Mapleton still projecting slight reduction in local taxes as budget process continues

MAPLETON – Mapleton staff maintained a projection of a 2.17% municipal tax reduction at the second 2021 budget meeting.

On Dec. 15, staff presented a draft budget that was largely unchanged from the Dec. 1 meeting.

The municipal tax burden for individual homes would decrease by 2.17% in 2021 or about $10.33 per $100,000 of assessment. This means that the total municipal taxes paid by a homeowner per $100,000 of assessment would go from $476.39 in 2020 to $466.06 in 2021.

However, as councillor Michael Martin pointed out, Wellington County is proposing a tax levy increase.

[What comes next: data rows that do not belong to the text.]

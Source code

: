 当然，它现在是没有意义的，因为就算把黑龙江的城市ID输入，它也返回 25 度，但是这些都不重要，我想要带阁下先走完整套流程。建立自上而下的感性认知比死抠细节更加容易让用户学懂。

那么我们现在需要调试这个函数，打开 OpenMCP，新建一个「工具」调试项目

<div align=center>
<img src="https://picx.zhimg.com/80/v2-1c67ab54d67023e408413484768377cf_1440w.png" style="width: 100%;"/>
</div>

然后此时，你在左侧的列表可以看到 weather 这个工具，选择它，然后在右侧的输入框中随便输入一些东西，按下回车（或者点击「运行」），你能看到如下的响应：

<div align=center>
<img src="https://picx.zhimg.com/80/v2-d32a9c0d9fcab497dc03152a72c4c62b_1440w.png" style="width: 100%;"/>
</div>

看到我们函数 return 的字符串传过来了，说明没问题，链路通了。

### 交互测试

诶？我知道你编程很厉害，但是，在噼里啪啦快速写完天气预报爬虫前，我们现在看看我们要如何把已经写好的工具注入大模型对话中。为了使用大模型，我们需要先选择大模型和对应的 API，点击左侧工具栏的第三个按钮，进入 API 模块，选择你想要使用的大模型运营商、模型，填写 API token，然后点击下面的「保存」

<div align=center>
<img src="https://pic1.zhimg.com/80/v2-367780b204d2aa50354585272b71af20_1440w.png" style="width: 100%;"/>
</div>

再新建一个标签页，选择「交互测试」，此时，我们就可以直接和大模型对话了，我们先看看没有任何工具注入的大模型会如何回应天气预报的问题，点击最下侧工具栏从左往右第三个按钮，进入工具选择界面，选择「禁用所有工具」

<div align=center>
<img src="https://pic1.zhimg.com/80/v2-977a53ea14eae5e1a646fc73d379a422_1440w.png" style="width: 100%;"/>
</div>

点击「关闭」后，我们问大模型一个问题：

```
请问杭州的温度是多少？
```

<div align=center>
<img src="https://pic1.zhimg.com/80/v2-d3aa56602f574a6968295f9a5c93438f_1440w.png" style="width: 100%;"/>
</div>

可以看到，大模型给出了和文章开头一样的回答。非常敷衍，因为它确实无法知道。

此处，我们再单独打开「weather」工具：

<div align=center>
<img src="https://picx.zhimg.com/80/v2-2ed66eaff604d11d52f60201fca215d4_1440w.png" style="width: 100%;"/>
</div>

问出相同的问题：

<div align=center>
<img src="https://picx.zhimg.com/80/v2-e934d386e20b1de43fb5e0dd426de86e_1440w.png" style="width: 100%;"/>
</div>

If that increase reaches just 2% director of finance John Morrison said the $10 reduction in municipal taxes would be eaten up by the county tax increase because it would amount to about a $10 increase per $100,000 of assessment.

“So it would be a wash,” Mayor Gregg Davidson said.

Davidson did indicate that the county is still working on its budget and many councillors would like to see a further reduction in the tax levy.

“There are proponents on the county council who would like to come to zero,” Davidson said. “

“That might be a little bit difficult.”

It’s difficult because the county needs to increase the tax levy by 1.2% to pay for the county-wide organic and leaf collection. Half the impact was realized in 2020, the other half will need to be included in 2021 to create a base budget that will pay for that service for years to come.

“It’s now a matter of what else we can whittle down to get things lower,” Davidson said. “We know that we have that 1.2% increase there.”

The county is scheduled to make its final budget decision at the end of January.

At the Dec. 15 meeting council opened the floor to community member comments during the virtual meeting.

One resident focused the public works budget lines featuring the $545,000 allocation to fleet and equipment for public works.

Council latched on for a fulsome discussion about how the purchase of that equipment would benefit the township.

Director of public works Sam Mattina said that his staff are already trained and excited to be able to use the equipment being purchased.

“My understanding is many years ago the public works area was quite large and there was a significant amount of work being done in-house and staff miss that and being able to sink your teeth into a project and see the results,” he said. “They’re excited about having the ability to do that and the potential to do that. It is a cost savings in-house.

“We will be able to effectively and efficiently complete tasks using in-house tools. Many times floating things in and out of a project cost money and the ability for us to move our own equipment around is definitely a cost saving.”

Martin asked where the new equipment would be used in the upcoming 2021 projects.

Mattina explained the excavator would be used for the 6,000m of ditching the township does and other projects such as storm sewers.

Councillor Marlene Ottens also put forward a motion asking staff to put all capital projects that involve roads, bridges and facilities to tender by April 1, 2021 and that council receive quarterly reports on the progress of the projects.

“The earlier we get these put to tender the better prices we get on the projects and the sooner they get started too,” Ottens said. “If we wait until June to tender and then the project doesn’t start until August and then we have to turn it down because there’s not enough tenders for it because they’re all busy already then that’s how these projects get pushed year to year to year and I want to see things happen.”

Mattina said it shouldn’t be a problem to get those tenders out before April in 2021 because there are many significant projects that are already shovel ready. However, he said he couldn’t guarantee meeting that deadline in future years.

“There are many factors that need to be considered, many steps to be taken in the tender process,” Mattina said. “There’s design, there’s engineering, there’s procurement, all of these things take time.”

CAO Manny Baron said that if it is council’s wish to get all tenders out by April every year, it’s doable, but it would need to be discussed further.

“Perhaps preferred vendors is one of them so that we can continue to use one or two engineering firms that we don’t have to go for tender on the engineering firm for each of the projects,” he said. “So if that’s the case the we have one or two that we can go to for each of the projects I think that’s a big proponent of kind of shrinking that timeline.”

Council passed Ottens motion and will further discuss the budget in the new year.